Sunday, July 9, 2023

Apples and eyes.

There are some weird ways to express affection. Of course there are all the silly pet names we give each other, like punkin and babycakes and honeybunch and, as one girlfriend liked to call me, turkey (it didn't last long). 

More archaic terms might include the bee's knees and the cat's pajamas, Jazz Age phrases that seem to have, like jazz itself. just come to be out of a love for rhythm and rhyme over sense. Mental Floss couldn't find any known logic to them, anyway. P.G. Wodehouse preferred the lodestar of my existence and variations, which at least makes sense -- a lodestar being a star by which one navigates. Webster notes that the literal sense of a lodestar as a guide to a happy destination didn't outlast the 17th century, but the figurative sense lives on. 

The one I always disliked was the apple of my eye. The idiom comes from the Bible, where it appears in several places. By its use, the apple is a metaphor for the pupil, in that it is something in the center of the eye, and thus the beloved is always in the center of one's vision. 

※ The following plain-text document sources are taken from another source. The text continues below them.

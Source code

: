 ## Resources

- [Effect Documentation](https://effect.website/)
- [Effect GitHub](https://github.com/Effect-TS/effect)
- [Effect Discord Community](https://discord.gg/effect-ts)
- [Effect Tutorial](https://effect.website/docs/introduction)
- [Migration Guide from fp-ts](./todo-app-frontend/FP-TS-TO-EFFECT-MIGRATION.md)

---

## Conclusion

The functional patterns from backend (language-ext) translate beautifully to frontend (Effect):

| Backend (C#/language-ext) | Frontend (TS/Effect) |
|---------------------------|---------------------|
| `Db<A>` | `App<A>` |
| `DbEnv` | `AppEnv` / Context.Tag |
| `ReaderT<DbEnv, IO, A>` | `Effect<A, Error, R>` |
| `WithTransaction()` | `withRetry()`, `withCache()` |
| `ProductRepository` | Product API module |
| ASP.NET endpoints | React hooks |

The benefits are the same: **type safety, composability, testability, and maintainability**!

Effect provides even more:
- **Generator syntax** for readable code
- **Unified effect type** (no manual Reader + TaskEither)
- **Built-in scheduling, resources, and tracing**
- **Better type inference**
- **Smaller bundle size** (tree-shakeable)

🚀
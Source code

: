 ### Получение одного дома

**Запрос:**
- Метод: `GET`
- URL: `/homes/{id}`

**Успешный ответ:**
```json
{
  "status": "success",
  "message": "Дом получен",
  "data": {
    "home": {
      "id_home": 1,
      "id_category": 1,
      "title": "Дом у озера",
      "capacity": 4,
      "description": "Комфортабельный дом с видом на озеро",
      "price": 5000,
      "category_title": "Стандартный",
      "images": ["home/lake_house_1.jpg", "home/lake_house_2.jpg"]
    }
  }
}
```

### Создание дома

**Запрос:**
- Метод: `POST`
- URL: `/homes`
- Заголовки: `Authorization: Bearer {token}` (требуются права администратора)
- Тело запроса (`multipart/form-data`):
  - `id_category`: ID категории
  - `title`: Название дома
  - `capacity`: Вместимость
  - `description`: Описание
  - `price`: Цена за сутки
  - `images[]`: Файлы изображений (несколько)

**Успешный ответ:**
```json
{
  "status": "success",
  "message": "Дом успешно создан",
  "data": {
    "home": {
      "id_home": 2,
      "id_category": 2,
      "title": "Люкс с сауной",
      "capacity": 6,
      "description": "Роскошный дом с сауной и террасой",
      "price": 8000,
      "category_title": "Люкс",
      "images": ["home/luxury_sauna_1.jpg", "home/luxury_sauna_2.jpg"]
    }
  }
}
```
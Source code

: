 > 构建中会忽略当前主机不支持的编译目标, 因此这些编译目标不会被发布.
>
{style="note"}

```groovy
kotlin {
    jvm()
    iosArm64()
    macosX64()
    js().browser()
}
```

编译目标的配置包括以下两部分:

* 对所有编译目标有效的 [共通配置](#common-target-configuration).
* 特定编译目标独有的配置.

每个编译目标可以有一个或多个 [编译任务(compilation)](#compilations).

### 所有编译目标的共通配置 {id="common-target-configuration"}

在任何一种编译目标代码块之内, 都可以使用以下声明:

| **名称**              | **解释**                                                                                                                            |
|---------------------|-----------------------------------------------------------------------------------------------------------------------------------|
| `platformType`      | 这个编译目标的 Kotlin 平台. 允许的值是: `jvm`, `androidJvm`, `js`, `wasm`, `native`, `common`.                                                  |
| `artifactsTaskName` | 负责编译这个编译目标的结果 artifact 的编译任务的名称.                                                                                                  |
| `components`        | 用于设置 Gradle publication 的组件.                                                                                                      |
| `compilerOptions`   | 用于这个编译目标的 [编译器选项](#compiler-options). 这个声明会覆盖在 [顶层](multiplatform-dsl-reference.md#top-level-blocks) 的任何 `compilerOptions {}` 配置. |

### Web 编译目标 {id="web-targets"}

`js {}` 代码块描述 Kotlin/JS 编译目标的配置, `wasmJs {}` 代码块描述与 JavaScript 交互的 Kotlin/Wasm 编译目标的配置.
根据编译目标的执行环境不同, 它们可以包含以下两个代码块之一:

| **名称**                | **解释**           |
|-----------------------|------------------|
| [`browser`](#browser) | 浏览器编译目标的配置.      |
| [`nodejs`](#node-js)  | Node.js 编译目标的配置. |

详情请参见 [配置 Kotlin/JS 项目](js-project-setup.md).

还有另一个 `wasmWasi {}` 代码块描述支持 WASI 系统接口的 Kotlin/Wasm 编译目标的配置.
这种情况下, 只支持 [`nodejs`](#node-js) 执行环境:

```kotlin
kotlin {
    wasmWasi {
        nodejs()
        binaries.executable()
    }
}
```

He found him in a desert land, and in the waste howling wilderness; he led him about, he instructed him, he kept him as the apple of his eye.
(Deuteronomy 32:10)

Keep me as the apple of the eye, hide me under the shadow of thy wings.
(Psalm 17:8)
There's something weird going on here regarding the word pupil. Apparently there was no English word for the little black spot in the center of the iris until the 15th century, can you believe it? And why is the word for student the same as the word for the aperture of the eyeball? Coincidence? Nope! Here's the story

If you look into another person's eye, you can see a small reflection of yourself. That small image made the ancient Romans think of a doll. Thus, they called the part of the eye in which it appears the pupilla. This word literally meant "little doll." The English word for that part of the eye, pupil, can be traced to the Latin pupilla. Pupilla also had another meaning. A little girl who was an orphan and was in the care of a guardian was called a pupilla. A little boy in the same situation was called a pupillus. From these two Latin words we get the other English pupil, meaning "a young student in the care of a tutor or in school."

It's appropriate in an upside-down way to think of the image of yourself as a little doll in someone's eye, because the image does register on the retina -- upside down, along with everything around you. 

I just don't dig eyeball-related metaphors, I guess. When I was a kid Keep your eyes peeled grossed me out; I was thinking not of peeling back the eyelid, but of Mom's apple-peeler going to work on the eyeballs. Yeesh! 

So I'll just stick with my favorite terms of endearment and leave the biblical apples of eyes alone. Terms like Hey you and Bozo and What's your name again? They always work.

2 comments:

🐻 bgbear said...

maybe they meant like apple core and lost in translation

I still think "cats pajamas" comes from katzenjammer even if the internet does not agree. A pretty girl get a cat's howl.

Stiiv said...

"Angel drawers"
"Shnooky lumps"

...and the actual pet names the ex & I had for each other:

She called me "sh*thead" & I called her "f*ckface".